Organizations dedicated to bat conservation are using Halloween—the very season that plays to folklore fears—to improve the image of these little creatures of the night. Halloween serves as an attention-getter, says Micaela Jemison, Bat Conservation International’s communications manager, noting National Bat Week is Oct. 25-31.

“Bats are on people’s minds. We like to celebrate bats for all they do for us,” she says.

“I take advantage of it. I love Halloween,” says Corky Quirk, founder of Northern California Bats in Sacramento. “I do a lot of presentations to schools and nature centers trying to dispel the myths of bats.”

The North State has 17 bat species, Quirk says. Some hang out in caverns; others like cliffs, trees, crevices, buildings or bridges.

“We have bats that migrate and bats that are residents,” she notes.

All are insect eaters, gobbling mosquitoes, moths, grasshoppers and beetles. They’re important to farms and forests because they consume pests that damage crops and trees.

Erratic flight—darting, flipping, abruptly changing direction – isn’t designed to freak. It’s how bats nab bugs.

“They are not only using their mouths. Some have membranes between their legs and tail they use to scoop up and flick insects into their mouths,” Jemison explains.

Echolocation – bouncing high-frequency clicks off objects – helps some bats pinpoint even the tiniest of insects. That doesn’t mean they can’t see. Bats have excellent vision.

“Blind as a bat is not true,” Jemison says.

The Mexican free-tailed bat is a common species in Northern California. It has adapted to human places, roosting under bridges and beneath eaves or fascia boards on buildings, Quirk says. A mother Mexican free-tailed bat can find her pup among hundreds in a nursing colony by relying on a unique call and scent.

Baby bats are born big – weighing in at about 30 percent of the mother’s weight. “That’s like humans giving birth to a 2-year-old,” Jemison says.

Northern California doesn’t have the large bats with foxlike faces that slurp nectar and eat fruit. This region’s bats are small with more compact or scrunched faces. Not that there’s anything wrong with that.

“I think their faces are very attractive,” Quirk says. One of her favorites is the red bat. “It is amazingly beautiful. It looks much like a peach hanging from a tree.”

A common reaction when she shows live bats during presentations is surprise at their tininess. Some bodies are only a few inches long. In flight, with wings spread, bats seem larger. “They are so very small. Even people who are initially hesitant usually soften when they see them,” Quirk says.

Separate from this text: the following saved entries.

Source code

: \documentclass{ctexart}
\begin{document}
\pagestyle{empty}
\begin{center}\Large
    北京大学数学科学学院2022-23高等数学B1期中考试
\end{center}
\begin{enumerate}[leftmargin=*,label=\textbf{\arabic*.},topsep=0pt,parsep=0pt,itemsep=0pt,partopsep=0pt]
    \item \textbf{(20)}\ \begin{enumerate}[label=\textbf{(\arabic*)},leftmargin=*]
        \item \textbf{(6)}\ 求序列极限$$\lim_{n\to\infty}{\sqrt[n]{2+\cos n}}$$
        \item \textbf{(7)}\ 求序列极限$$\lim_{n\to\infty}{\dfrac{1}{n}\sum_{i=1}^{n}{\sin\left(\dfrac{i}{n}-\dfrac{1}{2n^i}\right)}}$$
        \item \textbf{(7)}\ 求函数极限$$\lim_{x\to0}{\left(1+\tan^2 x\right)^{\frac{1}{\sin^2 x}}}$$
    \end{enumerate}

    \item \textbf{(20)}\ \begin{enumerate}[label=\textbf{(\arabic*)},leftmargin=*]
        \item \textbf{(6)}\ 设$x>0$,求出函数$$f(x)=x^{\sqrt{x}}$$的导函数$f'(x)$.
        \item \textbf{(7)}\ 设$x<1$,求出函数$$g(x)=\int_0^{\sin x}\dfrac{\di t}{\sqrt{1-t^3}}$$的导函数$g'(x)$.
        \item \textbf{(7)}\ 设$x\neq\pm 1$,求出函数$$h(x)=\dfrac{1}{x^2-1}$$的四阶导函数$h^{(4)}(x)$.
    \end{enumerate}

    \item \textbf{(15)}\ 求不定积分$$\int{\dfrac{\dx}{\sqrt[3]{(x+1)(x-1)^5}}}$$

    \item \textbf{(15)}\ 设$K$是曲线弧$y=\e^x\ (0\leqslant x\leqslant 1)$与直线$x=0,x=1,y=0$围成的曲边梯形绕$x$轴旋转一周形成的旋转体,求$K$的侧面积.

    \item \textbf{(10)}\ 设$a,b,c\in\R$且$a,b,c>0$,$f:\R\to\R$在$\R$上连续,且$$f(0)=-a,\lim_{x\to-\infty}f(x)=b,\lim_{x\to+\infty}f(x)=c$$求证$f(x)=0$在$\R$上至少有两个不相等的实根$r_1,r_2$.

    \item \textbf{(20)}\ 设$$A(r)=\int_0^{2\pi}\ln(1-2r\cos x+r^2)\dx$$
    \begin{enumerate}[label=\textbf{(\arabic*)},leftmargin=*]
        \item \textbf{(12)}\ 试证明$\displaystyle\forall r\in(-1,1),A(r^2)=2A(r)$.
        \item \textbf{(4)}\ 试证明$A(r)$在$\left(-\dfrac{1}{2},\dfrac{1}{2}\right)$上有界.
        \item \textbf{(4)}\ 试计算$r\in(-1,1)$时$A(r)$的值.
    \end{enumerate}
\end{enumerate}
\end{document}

Bad feelings about bats often are linked to rabies. Bats can contract the deadly virus—as can other mammals, including skunks, raccoons and foxes—but the majority of bats don’t. “It is an extremely low percentage,” Jemison says.

Bats with rabies become sick and die. Never pick up a bat on the ground, Jemison warns. The hands-off rule is common sense for other wild creatures too.

Dracula and his ilk pose another image problem for bats. “Particularly around Halloween there are a lot of connections with vampire bats,” Jemison says. But she notes that of the 1,300 bat species in the world, only three drink blood, and two of those species target birds. Blood-drinkers don’t live in North America.

Bats are a large and varied group throughout the world. Some are as tiny as a bee; others as big as a fox. An Australian species hunts so precisely that it can pluck a spider from a web without destroying the web, Jamison notes. Habitat loss and diseases like White-nose syndrome (a serious problem in Eastern North America) threaten bats.

Quirk hopes people replace fear of bats with admiration. “The biggest thing, I think, is education. The more people understand and know about bats, the less likely they are to do them harm.”